The Bear Season 5 gives Carmy one hell of a career pivot


Despite a torrential storm, broken pipes, and a rampaging spoon thief, The Bear Season 5 — and therefore the series as a whole — managed to cook up a happy ending.
The Bear earned not one but two Michelin stars from Michelin inspector Peter Clark (Gary Janetti), who visited the restaurant in Season 4. (The man everyone thought was the inspector in Season 5, played by Peter Grosz, was just a red herring.) Thanks to its new, doubly stellar rating, the Bear is able to stay in business, meaning Sydney (Ayo Edebiri), Tina (Liza Colón-Zayas), Marcus (Lionel Boyce), and the rest of the Bear's staff are able to keep cooking up a storm in the kitchen they worked so hard to build.
Outside the kitchen, Richie (Ebon Moss-Bachrach) gets the opportunity to fly to Japan for a hospitality conference, and Jess (Sarah Ramos) is coming with him. While I'm not the biggest fan of how The Bear has handled its romances in the past, the reveal of the two holding hands on the plane did cause my Grinch heart to grow three sizes. Elsewhere, Ebra (Edwin Lee Gibson) kickstarts the Beef's ghost kitchen empire, with emphatic approval from Carmy (Jeremy Allen White).
Speaking of Carmy, what happened to The Bear's main Bear?
Season 5 of The Bear finally lets Carmy move on.
In The Bear's series finale, Carmy makes good on his promise from the end of Season 4. He officially leaves the food industry.
His mind was made up before he participated in what might have been the Bear's final night, but even then, that last service was proof that he needed to escape this line of work. Between a blowup fight over his quitting announcement to his panic over a dropped lamb dish, Season 5 made it clearer than ever to Carmy that working in a restaurant simply isn't healthy for him. The reverse is also true: Carmy's behavior in the kitchen has repeatedly created a hostile work environment for his coworkers, something he has grown to recognize and tried to change over the show's run.

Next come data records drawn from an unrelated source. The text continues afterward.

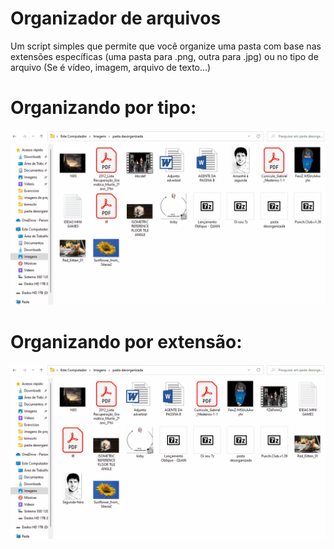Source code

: # Organizador de arquivos

Um script simples que permite que você organize uma pasta com base nas extensões específicas (uma pasta para .png, outra para .jpg) ou no tipo de arquivo (Se é vídeo, imagem, arquivo de texto...)

# Organizando por tipo:

![](AgruparPorTipo.gif)


# Organizando por extensão:

![](AgruparPorExtensao.gif)
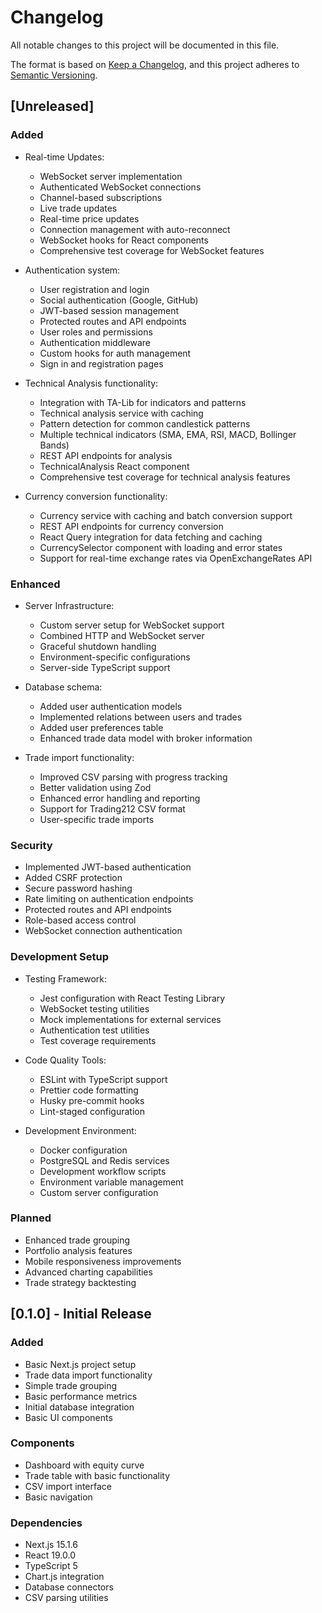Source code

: # Changelog

All notable changes to this project will be documented in this file.

The format is based on [Keep a Changelog](https://keepachangelog.com/en/1.0.0/),
and this project adheres to [Semantic Versioning](https://semver.org/spec/v2.0.0.html).

## [Unreleased]

### Added
- Real-time Updates:
  - WebSocket server implementation
  - Authenticated WebSocket connections
  - Channel-based subscriptions
  - Live trade updates
  - Real-time price updates
  - Connection management with auto-reconnect
  - WebSocket hooks for React components
  - Comprehensive test coverage for WebSocket features

- Authentication system:
  - User registration and login
  - Social authentication (Google, GitHub)
  - JWT-based session management
  - Protected routes and API endpoints
  - User roles and permissions
  - Authentication middleware
  - Custom hooks for auth management
  - Sign in and registration pages

- Technical Analysis functionality:
  - Integration with TA-Lib for indicators and patterns
  - Technical analysis service with caching
  - Pattern detection for common candlestick patterns
  - Multiple technical indicators (SMA, EMA, RSI, MACD, Bollinger Bands)
  - REST API endpoints for analysis
  - TechnicalAnalysis React component
  - Comprehensive test coverage for technical analysis features

- Currency conversion functionality:
  - Currency service with caching and batch conversion support
  - REST API endpoints for currency conversion
  - React Query integration for data fetching and caching
  - CurrencySelector component with loading and error states
  - Support for real-time exchange rates via OpenExchangeRates API

### Enhanced
- Server Infrastructure:
  - Custom server setup for WebSocket support
  - Combined HTTP and WebSocket server
  - Graceful shutdown handling
  - Environment-specific configurations
  - Server-side TypeScript support

- Database schema:
  - Added user authentication models
  - Implemented relations between users and trades
  - Added user preferences table
  - Enhanced trade data model with broker information

- Trade import functionality:
  - Improved CSV parsing with progress tracking
  - Better validation using Zod
  - Enhanced error handling and reporting
  - Support for Trading212 CSV format
  - User-specific trade imports

### Security
- Implemented JWT-based authentication
- Added CSRF protection
- Secure password hashing
- Rate limiting on authentication endpoints
- Protected routes and API endpoints
- Role-based access control
- WebSocket connection authentication

### Development Setup
- Testing Framework:
  - Jest configuration with React Testing Library
  - WebSocket testing utilities
  - Mock implementations for external services
  - Authentication test utilities
  - Test coverage requirements

- Code Quality Tools:
  - ESLint with TypeScript support
  - Prettier code formatting
  - Husky pre-commit hooks
  - Lint-staged configuration

- Development Environment:
  - Docker configuration
  - PostgreSQL and Redis services
  - Development workflow scripts
  - Environment variable management
  - Custom server configuration

### Planned
- Enhanced trade grouping
- Portfolio analysis features
- Mobile responsiveness improvements
- Advanced charting capabilities
- Trade strategy backtesting

## [0.1.0] - Initial Release

### Added
- Basic Next.js project setup
- Trade data import functionality
- Simple trade grouping
- Basic performance metrics
- Initial database integration
- Basic UI components

### Components
- Dashboard with equity curve
- Trade table with basic functionality
- CSV import interface
- Basic navigation

### Dependencies
- Next.js 15.1.6
- React 19.0.0
- TypeScript 5
- Chart.js integration
- Database connectors
- CSV parsing utilities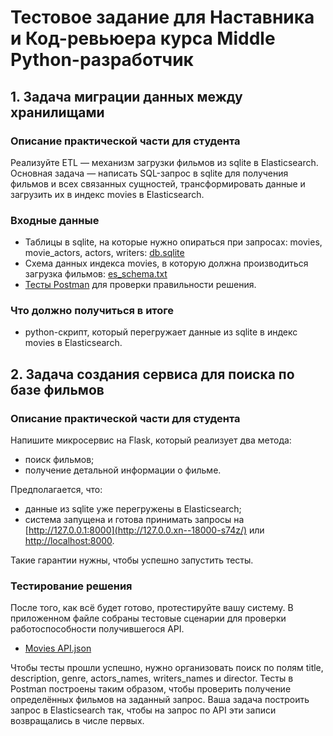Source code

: # Тестовое задание для Наставника и Код-ревьюера курса Middle Python-разработчик


## 1. Задача миграции данных между хранилищами

### Описание практической части для студента

Реализуйте ETL — механизм загрузки фильмов из sqlite в Elasticsearch. Основная задача — написать SQL-запрос в sqlite для получения фильмов и всех связанных сущностей, трансформировать данные и загрузить их в индекс movies в Elasticsearch.

### Входные данные

- Таблицы в sqlite, на которые нужно опираться при запросах: movies, movie_actors, actors, writers: [db.sqlite](https://disk.yandex.ru/d/WO_ff-4DSDM4dw)
- Схема данных индекса movies, в которую должна производиться загрузка фильмов: [es_schema.txt](https://code.s3.yandex.net/middle-python/learning-materials/es_schema.txt)
- [Тесты Postman](https://code.s3.yandex.net/middle-python/learning-materials/ETLTests.json) для проверки правильности решения.

### Что должно получиться в итоге

- python-скрипт, который перегружает данные из sqlite в индекс movies в Elasticsearch.

## 2. Задача создания сервиса для поиска по базе фильмов

### Описание практической части для студента

Напишите микросервис на Flask, который реализует два метода:

- поиск фильмов;
- получение детальной информации о фильме.

Предполагается, что:

- данные из sqlite уже перегружены в Elasticsearch;
- система запущена и готова принимать запросы на [http://127.0.0.1:8000](http://127.0.0.xn--18000-s74z/) или [http://localhost:8000](http://xn--localhost8000-cu96d/).

Такие гарантии нужны, чтобы успешно запустить тесты.

### Тестирование решения

После того, как всё будет готово, протестируйте вашу систему. В приложенном файле собраны тестовые сценарии для проверки работоспособности получившегося API.

- [Movies API.json](https://code.s3.yandex.net/middle-python/learning-materials/Movies%20API.json)

Чтобы тесты прошли успешно, нужно организовать поиск по полям title, description, genre, actors_names, writers_names и director. Тесты в Postman построены таким образом, чтобы проверить получение определённых фильмов на заданный запрос. Ваша задача построить запрос в Elasticsearch так, чтобы на запрос по API эти записи возвращались в числе первых.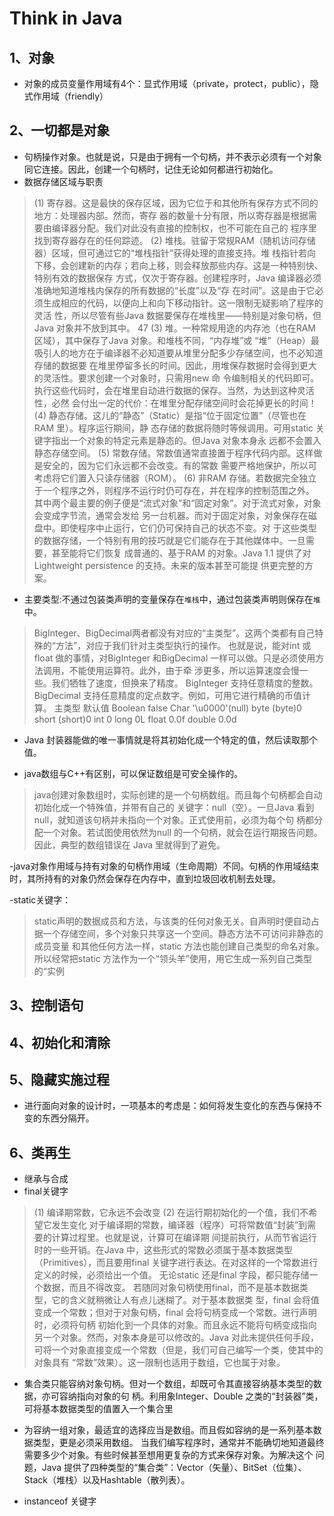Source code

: # Think in Java

## 1、对象

- 对象的成员变量作用域有4个：显式作用域（private，protect，public），隐式作用域（friendly）

## 2、一切都是对象

- 句柄操作对象。也就是说，只是由于拥有一个句柄，并不表示必须有一个对象同它连接。因此，创建一个句柄时，记住无论如何都进行初始化。
- 数据存储区域与职责
>	(1) 寄存器。这是最快的保存区域，因为它位于和其他所有保存方式不同的地方：处理器内部。然而，寄存
	器的数量十分有限，所以寄存器是根据需要由编译器分配。我们对此没有直接的控制权，也不可能在自己的
	程序里找到寄存器存在的任何踪迹。
	(2) 堆栈。驻留于常规RAM（随机访问存储器）区域，但可通过它的“堆栈指针”获得处理的直接支持。堆
	栈指针若向下移，会创建新的内存；若向上移，则会释放那些内存。这是一种特别快、特别有效的数据保存
	方式，仅次于寄存器。创建程序时，Java 编译器必须准确地知道堆栈内保存的所有数据的“长度”以及“存
	在时间”。这是由于它必须生成相应的代码，以便向上和向下移动指针。这一限制无疑影响了程序的灵活
	性，所以尽管有些Java 数据要保存在堆栈里——特别是对象句柄，但Java 对象并不放到其中。
	47
	(3) 堆。一种常规用途的内存池（也在RAM 区域），其中保存了Java 对象。和堆栈不同，“内存堆”或
	“堆”（Heap）最吸引人的地方在于编译器不必知道要从堆里分配多少存储空间，也不必知道存储的数据要
	在堆里停留多长的时间。因此，用堆保存数据时会得到更大的灵活性。要求创建一个对象时，只需用new 命
	令编制相关的代码即可。执行这些代码时，会在堆里自动进行数据的保存。当然，为达到这种灵活性，必然
	会付出一定的代价：在堆里分配存储空间时会花掉更长的时间！
	(4) 静态存储。这儿的“静态”（Static）是指“位于固定位置”（尽管也在RAM 里）。程序运行期间，静
	态存储的数据将随时等候调用。可用static 关键字指出一个对象的特定元素是静态的。但Java 对象本身永
	远都不会置入静态存储空间。
	(5) 常数存储。常数值通常直接置于程序代码内部。这样做是安全的，因为它们永远都不会改变。有的常数
	需要严格地保护，所以可考虑将它们置入只读存储器（ROM）。
	(6) 非RAM 存储。若数据完全独立于一个程序之外，则程序不运行时仍可存在，并在程序的控制范围之外。
	其中两个最主要的例子便是“流式对象”和“固定对象”。对于流式对象，对象会变成字节流，通常会发给
	另一台机器。而对于固定对象，对象保存在磁盘中。即使程序中止运行，它们仍可保持自己的状态不变。对
	于这些类型的数据存储，一个特别有用的技巧就是它们能存在于其他媒体中。一旦需要，甚至能将它们恢复
	成普通的、基于RAM 的对象。Java 1.1 提供了对Lightweight persistence 的支持。未来的版本甚至可能提
	供更完整的方案。
	

- 主要类型:不通过包装类声明的变量保存在`堆栈`中，通过包装类声明则保存在`堆`中。
>BigInteger、BigDecimal两者都没有对应的“主类型”。这两个类都有自己特殊的“方法”，对应于我们针对主类型执行的操作。
也就是说，能对int 或float 做的事情，对BigInteger 和BigDecimal 一样可以做。只是必须使用方法调用，不能使用运算符。此外，由于牵
涉更多，所以运算速度会慢一些。我们牺牲了速度，但换来了精度。
BigInteger 支持任意精度的整数。
BigDecimal 支持任意精度的定点数字。例如，可用它进行精确的币值计算。
主类型 默认值
Boolean false
Char '\u0000'(null)
byte (byte)0
short (short)0
int 0
long 0L
float 0.0f
double 0.0d

- Java 封装器能做的唯一事情就是将其初始化成一个特定的值，然后读取那个值。

- java数组与C++有区别，可以保证数组是可安全操作的。
>java创建对象数组时，实际创建的是一个句柄数组。而且每个句柄都会自动初始化成一个特殊值，并带有自己的
关键字：null（空）。一旦Java 看到null，就知道该句柄并未指向一个对象。正式使用前，必须为每个句
柄都分配一个对象。若试图使用依然为null 的一个句柄，就会在运行期报告问题。因此，典型的数组错误在
Java 里就得到了避免。

-java对象作用域与持有对象的句柄作用域（生命周期）不同。句柄的作用域结束时，其所持有的对象仍然会保存在内存中，直到垃圾回收机制去处理。

-static关键字：
>static声明的数据成员和方法，与该类的任何对象无关。自声明时便自动占据一个存储空间，多个对象只共享这一个空间。静态方法不可访问非静态的成员变量
和其他任何方法一样，static 方法也能创建自己类型的命名对象。所以经常把static 方法作为一个“领头羊”使用，用它生成一系列自己类型的“实例

## 3、控制语句

## 4、初始化和清除

## 5、隐藏实施过程

- 进行面向对象的设计时，一项基本的考虑是：如何将发生变化的东西与保持不变的东西分隔开。

## 6、类再生

- 继承与合成
- final关键字
> (1) 编译期常数，它永远不会改变
  (2) 在运行期初始化的一个值，我们不希望它发生变化
对于编译期的常数，编译器（程序）可将常数值“封装”到需要的计算过程里。也就是说，计算可在编译期
间提前执行，从而节省运行时的一些开销。在Java 中，这些形式的常数必须属于基本数据类型
（Primitives），而且要用final 关键字进行表达。在对这样的一个常数进行定义的时候，必须给出一个值。
无论static 还是final 字段，都只能存储一个数据，而且不得改变。
若随同对象句柄使用final，而不是基本数据类型，它的含义就稍微让人有点儿迷糊了。对于基本数据类
型，final 会将值变成一个常数；但对于对象句柄，final 会将句柄变成一个常数。进行声明时，必须将句柄
初始化到一个具体的对象。而且永远不能将句柄变成指向另一个对象。然而，对象本身是可以修改的。Java
对此未提供任何手段，可将一个对象直接变成一个常数（但是，我们可自己编写一个类，使其中的对象具有
“常数”效果）。这一限制也适用于数组，它也属于对象。

- 集合类只能容纳对象句柄。但对一个数组，却既可令其直接容纳基本类型的数据，亦可容纳指向对象的句
柄。利用象Integer、Double 之类的“封装器”类，可将基本数据类型的值置入一个集合里

- 为容纳一组对象，最适宜的选择应当是数组。而且假如容纳的是一系列基本数据类型，更是必须采用数组。
当我们编写程序时，通常并不能确切地知道最终需要多少个对象。有些时候甚至想用更复杂的方式来保存对象。为解决这个
问题，Java 提供了四种类型的“集合类”：Vector（矢量）、BitSet（位集）、Stack（堆栈）以及Hashtable（散列表）。

- instanceof 关键字













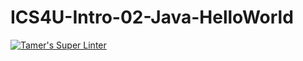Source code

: # ICS4U-Intro-02-Java-HelloWorld

[![Tamer's Super Linter](https://github.com/<OWNER>/<REPOSITORY>/workflows/Mr%20Coxall's%20Super%20Linter/badge.svg)]([https://github.com/<OWNER>/<REPOSITORY>/actions](https://github.com/ICS4U-Programming-TamerZ/ICS4U-Intro-02-Java-HelloWorld/actions)https://github.com/ICS4U-Programming-TamerZ/ICS4U-Intro-02-Java-HelloWorld/actions/)
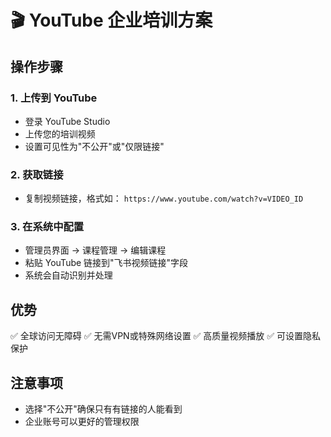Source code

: # 🎬 YouTube 企业培训方案

## 操作步骤

### 1. 上传到 YouTube
- 登录 YouTube Studio
- 上传您的培训视频
- 设置可见性为"不公开"或"仅限链接"

### 2. 获取链接
- 复制视频链接，格式如：
  `https://www.youtube.com/watch?v=VIDEO_ID`

### 3. 在系统中配置
- 管理员界面 → 课程管理 → 编辑课程
- 粘贴 YouTube 链接到"飞书视频链接"字段
- 系统会自动识别并处理

## 优势
✅ 全球访问无障碍
✅ 无需VPN或特殊网络设置
✅ 高质量视频播放
✅ 可设置隐私保护

## 注意事项
- 选择"不公开"确保只有有链接的人能看到
- 企业账号可以更好的管理权限
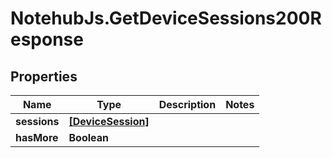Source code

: # NotehubJs.GetDeviceSessions200Response

## Properties

| Name         | Type                                    | Description | Notes |
| ------------ | --------------------------------------- | ----------- | ----- |
| **sessions** | [**[DeviceSession]**](DeviceSession.md) |             |
| **hasMore**  | **Boolean**                             |             |
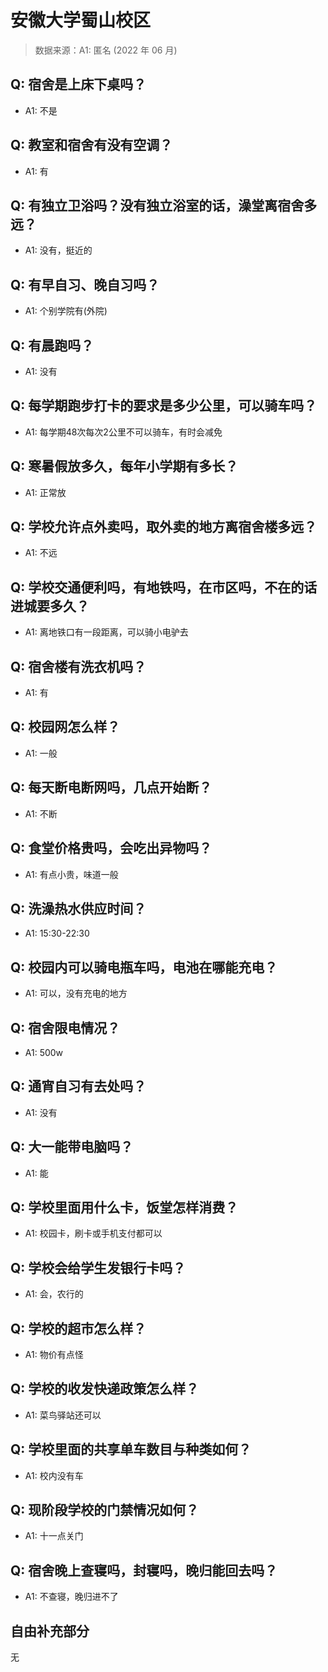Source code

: # 安徽大学蜀山校区

> 数据来源：A1: 匿名 (2022 年 06 月)

## Q: 宿舍是上床下桌吗？

- A1: 不是

## Q: 教室和宿舍有没有空调？

- A1: 有

## Q: 有独立卫浴吗？没有独立浴室的话，澡堂离宿舍多远？

- A1: 没有，挺近的

## Q: 有早自习、晚自习吗？

- A1: 个别学院有(外院)

## Q: 有晨跑吗？

- A1: 没有

## Q: 每学期跑步打卡的要求是多少公里，可以骑车吗？

- A1: 每学期48次每次2公里不可以骑车，有时会减免

## Q: 寒暑假放多久，每年小学期有多长？

- A1: 正常放

## Q: 学校允许点外卖吗，取外卖的地方离宿舍楼多远？

- A1: 不远

## Q: 学校交通便利吗，有地铁吗，在市区吗，不在的话进城要多久？

- A1: 离地铁口有一段距离，可以骑小电驴去

## Q: 宿舍楼有洗衣机吗？

- A1: 有

## Q: 校园网怎么样？

- A1: 一般

## Q: 每天断电断网吗，几点开始断？

- A1: 不断

## Q: 食堂价格贵吗，会吃出异物吗？

- A1: 有点小贵，味道一般

## Q: 洗澡热水供应时间？

- A1: 15:30-22:30

## Q: 校园内可以骑电瓶车吗，电池在哪能充电？

- A1: 可以，没有充电的地方

## Q: 宿舍限电情况？

- A1: 500w

## Q: 通宵自习有去处吗？

- A1: 没有

## Q: 大一能带电脑吗？

- A1: 能

## Q: 学校里面用什么卡，饭堂怎样消费？

- A1: 校园卡，刷卡或手机支付都可以

## Q: 学校会给学生发银行卡吗？

- A1: 会，农行的

## Q: 学校的超市怎么样？

- A1: 物价有点怪

## Q: 学校的收发快递政策怎么样？

- A1: 菜鸟驿站还可以

## Q: 学校里面的共享单车数目与种类如何？

- A1: 校内没有车

## Q: 现阶段学校的门禁情况如何？

- A1: 十一点关门

## Q: 宿舍晚上查寝吗，封寝吗，晚归能回去吗？

- A1: 不查寝，晚归进不了

## 自由补充部分

无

In a Season 5 conversation emblematic of Carmy's understanding of his unhealthy relationship with restaurant work, he compares his response to stress to Sydney's own coping mechanism. When she gets frustrated, she heads out to the Bear's empty back alley to yell into the void. Carmy, on the other hand, knows that he would just yell at other people, and that knowledge is why he needs to leave the industry.
Carmy explores a new passion in The Bear's series finale.
While The Bear Season 5 doesn't actually explore Carmy's new life beyond cooking — which feels like a bit of a cop-out given the bombshell of Season 4's ending — it does give viewers a taste of what's in store for ex-chef Carmy. In the series finale, Carmy interviews for an internship at an architecture firm, suggesting a new career path that would still let him exercise his creativity.
The Bear has established Carmy's love of art and design often throughout its run, between his elaborately structured dishes and his gorgeous drawings of his creations. On top of that, Season 4 featured a long sequence of him visiting and admiring famed architect Frank Lloyd Wright's home and studio in Oak Park, just outside of Chicago. Clearly, he has an eye for the field, and in his final appearance at Richie's daughter Eva's (Annabelle Toomey) birthday party, he already seems to be more at peace outside the restaurant world. Here's hoping he can let it rip in his new career.
The Bear Season 5 is now streaming in its entirety on Hulu. Episodes also air Thursday nights at 9 p.m. ET on FX.